■ **Data under study**:
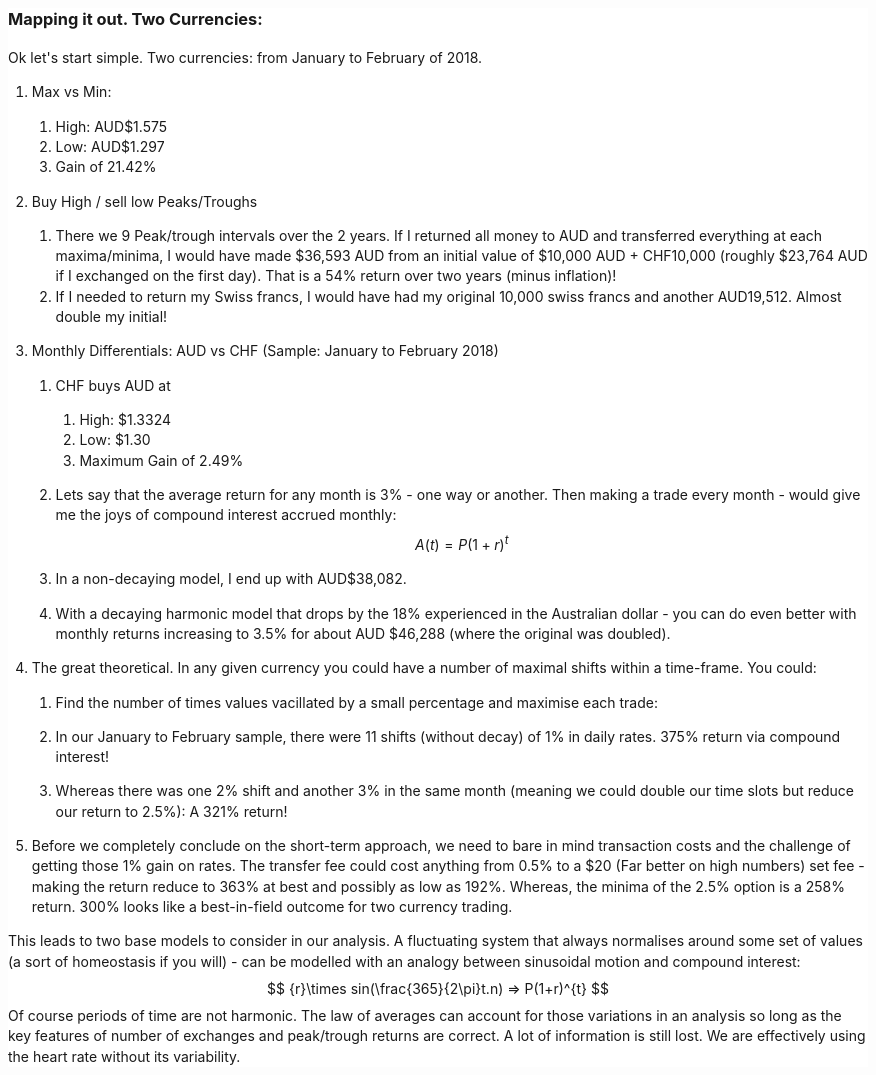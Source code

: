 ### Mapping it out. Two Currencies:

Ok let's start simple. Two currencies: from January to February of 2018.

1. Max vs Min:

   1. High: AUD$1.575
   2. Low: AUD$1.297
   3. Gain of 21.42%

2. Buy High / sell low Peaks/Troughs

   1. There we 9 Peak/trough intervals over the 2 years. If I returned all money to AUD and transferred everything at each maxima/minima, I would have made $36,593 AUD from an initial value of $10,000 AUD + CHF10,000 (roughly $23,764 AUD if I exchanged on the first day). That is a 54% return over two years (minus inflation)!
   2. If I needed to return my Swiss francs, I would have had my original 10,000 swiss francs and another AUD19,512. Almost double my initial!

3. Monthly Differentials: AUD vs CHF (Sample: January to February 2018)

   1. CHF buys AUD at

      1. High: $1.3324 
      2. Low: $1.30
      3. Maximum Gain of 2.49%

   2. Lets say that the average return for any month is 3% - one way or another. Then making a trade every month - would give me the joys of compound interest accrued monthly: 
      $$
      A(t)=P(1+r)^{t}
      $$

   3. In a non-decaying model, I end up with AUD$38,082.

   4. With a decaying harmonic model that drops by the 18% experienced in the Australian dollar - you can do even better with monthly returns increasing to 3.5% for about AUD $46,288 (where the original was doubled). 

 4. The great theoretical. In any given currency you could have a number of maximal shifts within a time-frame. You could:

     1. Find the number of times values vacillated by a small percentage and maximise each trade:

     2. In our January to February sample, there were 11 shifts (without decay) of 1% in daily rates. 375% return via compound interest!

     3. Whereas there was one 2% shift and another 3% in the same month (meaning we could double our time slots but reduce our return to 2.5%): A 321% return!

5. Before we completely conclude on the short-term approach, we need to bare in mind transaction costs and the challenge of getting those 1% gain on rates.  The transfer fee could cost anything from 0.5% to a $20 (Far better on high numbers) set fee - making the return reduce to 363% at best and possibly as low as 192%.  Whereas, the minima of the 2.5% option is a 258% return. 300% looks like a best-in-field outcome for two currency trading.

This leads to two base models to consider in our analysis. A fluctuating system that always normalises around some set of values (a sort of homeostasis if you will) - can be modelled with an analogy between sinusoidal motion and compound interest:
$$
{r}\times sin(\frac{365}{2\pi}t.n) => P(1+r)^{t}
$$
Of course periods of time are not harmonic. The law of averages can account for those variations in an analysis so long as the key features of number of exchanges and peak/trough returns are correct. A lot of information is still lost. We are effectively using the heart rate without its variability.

...

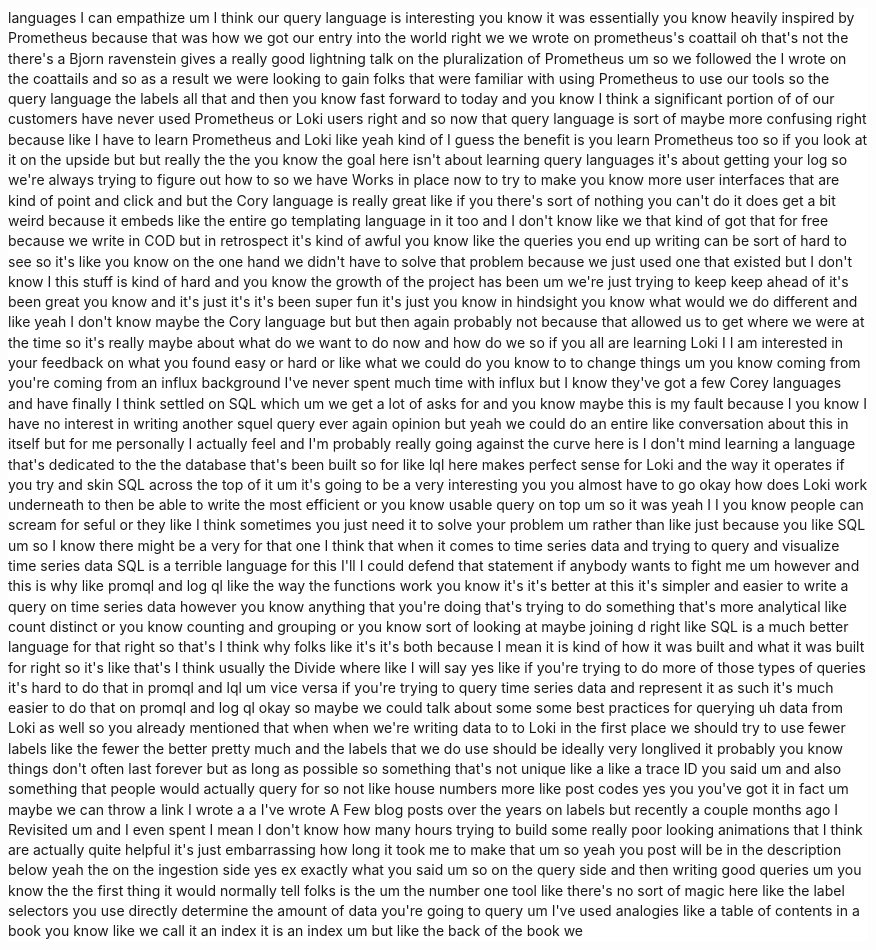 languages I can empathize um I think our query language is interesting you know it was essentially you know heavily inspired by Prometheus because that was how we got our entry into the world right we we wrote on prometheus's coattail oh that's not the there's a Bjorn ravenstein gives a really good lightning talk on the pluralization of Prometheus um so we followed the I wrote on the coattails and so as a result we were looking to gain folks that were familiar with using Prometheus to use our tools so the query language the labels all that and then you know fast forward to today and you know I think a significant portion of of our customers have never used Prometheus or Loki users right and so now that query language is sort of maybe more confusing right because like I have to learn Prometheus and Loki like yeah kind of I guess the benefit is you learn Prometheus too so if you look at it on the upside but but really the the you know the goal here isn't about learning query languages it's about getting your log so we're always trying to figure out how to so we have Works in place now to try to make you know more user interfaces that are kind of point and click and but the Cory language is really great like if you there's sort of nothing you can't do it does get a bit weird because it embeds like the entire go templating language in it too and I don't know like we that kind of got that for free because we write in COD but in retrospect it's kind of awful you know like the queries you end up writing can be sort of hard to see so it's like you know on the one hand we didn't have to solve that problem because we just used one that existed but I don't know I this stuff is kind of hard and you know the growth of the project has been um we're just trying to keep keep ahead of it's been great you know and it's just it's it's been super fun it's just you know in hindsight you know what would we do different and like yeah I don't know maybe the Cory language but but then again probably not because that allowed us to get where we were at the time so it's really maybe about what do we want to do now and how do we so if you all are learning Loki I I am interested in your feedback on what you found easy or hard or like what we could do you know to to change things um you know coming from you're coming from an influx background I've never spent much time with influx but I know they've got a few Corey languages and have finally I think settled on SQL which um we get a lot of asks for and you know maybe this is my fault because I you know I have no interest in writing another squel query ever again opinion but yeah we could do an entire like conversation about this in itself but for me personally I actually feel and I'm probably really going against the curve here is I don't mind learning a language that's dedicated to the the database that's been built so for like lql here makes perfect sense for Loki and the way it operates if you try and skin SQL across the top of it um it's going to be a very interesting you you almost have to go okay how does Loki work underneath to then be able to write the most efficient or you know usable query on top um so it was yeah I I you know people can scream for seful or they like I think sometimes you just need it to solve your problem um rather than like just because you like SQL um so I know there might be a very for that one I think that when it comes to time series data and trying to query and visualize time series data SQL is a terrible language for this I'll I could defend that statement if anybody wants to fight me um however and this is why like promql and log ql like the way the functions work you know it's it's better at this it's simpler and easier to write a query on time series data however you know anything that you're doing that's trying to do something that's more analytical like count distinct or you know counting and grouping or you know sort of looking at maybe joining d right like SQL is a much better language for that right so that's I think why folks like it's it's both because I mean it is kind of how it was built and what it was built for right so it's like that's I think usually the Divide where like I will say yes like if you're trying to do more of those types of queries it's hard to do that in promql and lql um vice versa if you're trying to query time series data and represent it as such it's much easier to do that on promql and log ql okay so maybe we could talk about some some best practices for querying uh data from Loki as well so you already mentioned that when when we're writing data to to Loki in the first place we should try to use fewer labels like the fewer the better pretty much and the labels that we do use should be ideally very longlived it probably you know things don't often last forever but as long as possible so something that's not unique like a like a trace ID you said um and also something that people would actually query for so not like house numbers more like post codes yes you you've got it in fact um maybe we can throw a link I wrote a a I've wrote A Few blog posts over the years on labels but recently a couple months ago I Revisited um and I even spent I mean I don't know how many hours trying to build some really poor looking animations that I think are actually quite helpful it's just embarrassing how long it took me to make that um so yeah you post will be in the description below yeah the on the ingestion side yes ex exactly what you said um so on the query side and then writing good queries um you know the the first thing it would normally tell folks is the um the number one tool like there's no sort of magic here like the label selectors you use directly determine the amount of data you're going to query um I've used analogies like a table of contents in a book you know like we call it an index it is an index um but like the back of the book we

* * *

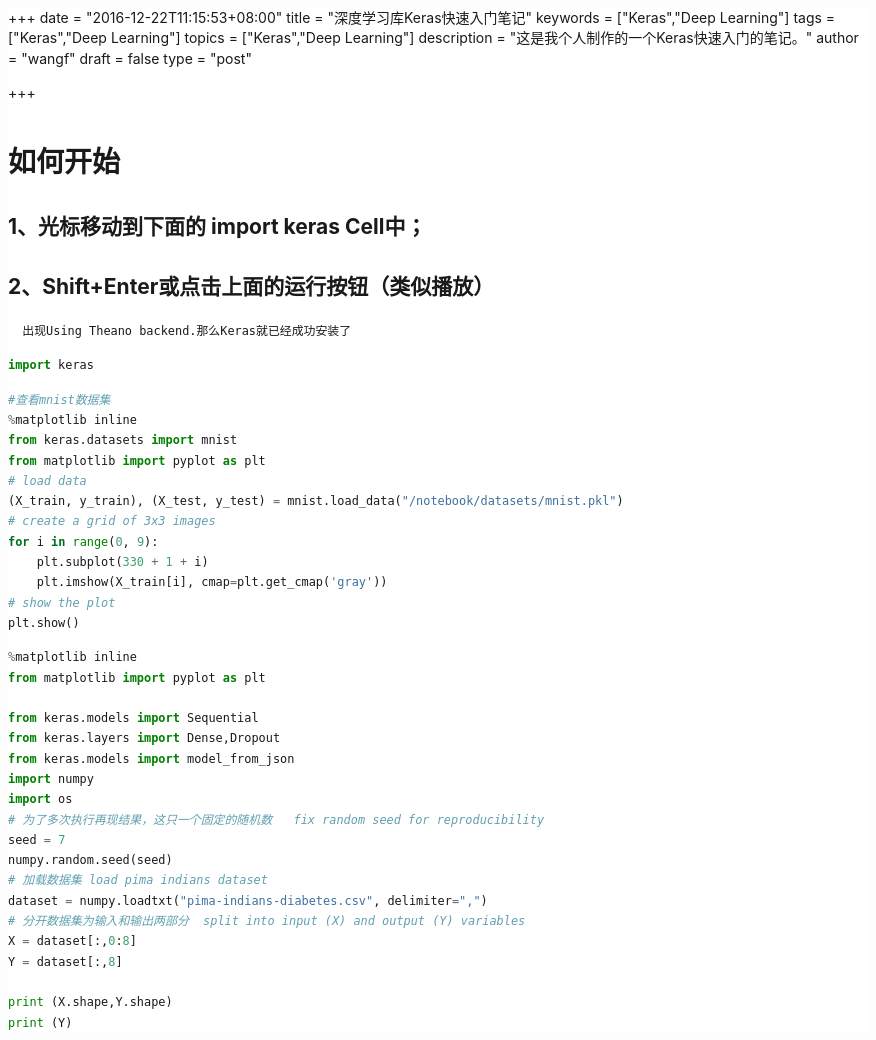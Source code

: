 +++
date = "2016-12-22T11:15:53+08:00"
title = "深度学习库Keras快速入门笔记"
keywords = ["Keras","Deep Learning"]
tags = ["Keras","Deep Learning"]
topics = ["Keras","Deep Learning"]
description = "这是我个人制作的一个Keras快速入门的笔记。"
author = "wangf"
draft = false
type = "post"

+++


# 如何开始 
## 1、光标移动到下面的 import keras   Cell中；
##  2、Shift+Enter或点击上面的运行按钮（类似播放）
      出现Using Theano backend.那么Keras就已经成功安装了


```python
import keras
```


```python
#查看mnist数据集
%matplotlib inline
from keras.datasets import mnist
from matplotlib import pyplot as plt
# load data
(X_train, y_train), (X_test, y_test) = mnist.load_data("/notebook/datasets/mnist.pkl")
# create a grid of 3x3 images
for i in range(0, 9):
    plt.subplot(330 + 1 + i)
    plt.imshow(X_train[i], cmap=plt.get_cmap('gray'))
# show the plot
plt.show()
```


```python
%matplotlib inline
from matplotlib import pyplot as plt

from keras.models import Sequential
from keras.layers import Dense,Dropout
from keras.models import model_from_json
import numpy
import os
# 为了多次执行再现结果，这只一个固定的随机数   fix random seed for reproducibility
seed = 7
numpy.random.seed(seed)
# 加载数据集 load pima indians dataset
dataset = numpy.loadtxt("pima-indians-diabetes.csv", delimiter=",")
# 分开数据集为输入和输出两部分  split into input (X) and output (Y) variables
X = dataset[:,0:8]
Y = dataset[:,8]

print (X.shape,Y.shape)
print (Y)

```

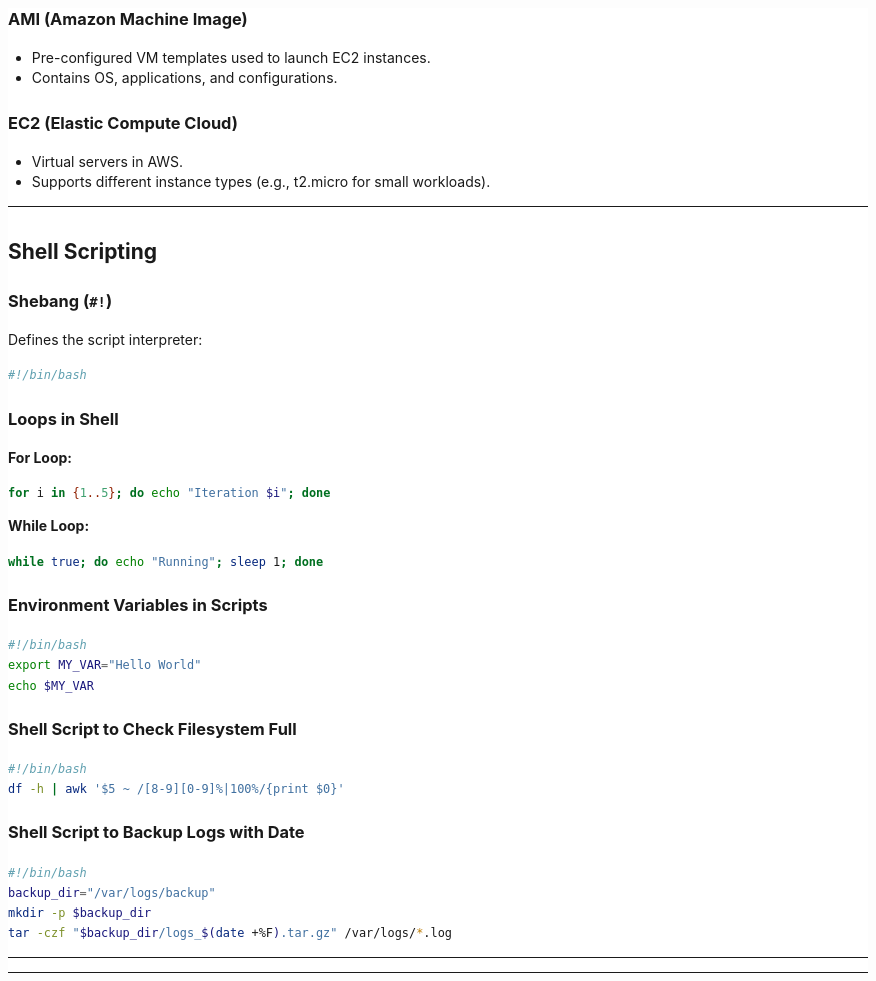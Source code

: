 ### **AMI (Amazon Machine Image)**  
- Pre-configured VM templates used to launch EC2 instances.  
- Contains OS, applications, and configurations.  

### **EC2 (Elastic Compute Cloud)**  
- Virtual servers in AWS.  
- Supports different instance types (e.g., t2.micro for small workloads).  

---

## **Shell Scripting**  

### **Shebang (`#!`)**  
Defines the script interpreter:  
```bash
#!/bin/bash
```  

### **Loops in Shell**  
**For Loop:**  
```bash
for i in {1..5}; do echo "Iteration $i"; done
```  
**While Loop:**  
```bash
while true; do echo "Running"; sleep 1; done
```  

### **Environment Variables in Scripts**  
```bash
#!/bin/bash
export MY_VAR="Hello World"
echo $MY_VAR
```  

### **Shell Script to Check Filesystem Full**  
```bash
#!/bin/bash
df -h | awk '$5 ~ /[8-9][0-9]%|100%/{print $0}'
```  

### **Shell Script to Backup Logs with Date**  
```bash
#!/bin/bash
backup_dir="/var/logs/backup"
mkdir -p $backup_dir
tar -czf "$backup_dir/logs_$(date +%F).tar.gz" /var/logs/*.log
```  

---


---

■ **Goal of the exercise**: Find the word "decaying" in the records, and report each line that has it.

■ **Answer for this exercise**:
   3. In a non-decaying model, I end up with AUD$38,082.
   4. With a decaying harmonic model that drops by the 18% experienced in the Australian dollar - you can do even better with monthly returns increasing to 3.5% for about AUD $46,288 (where the original was doubled). 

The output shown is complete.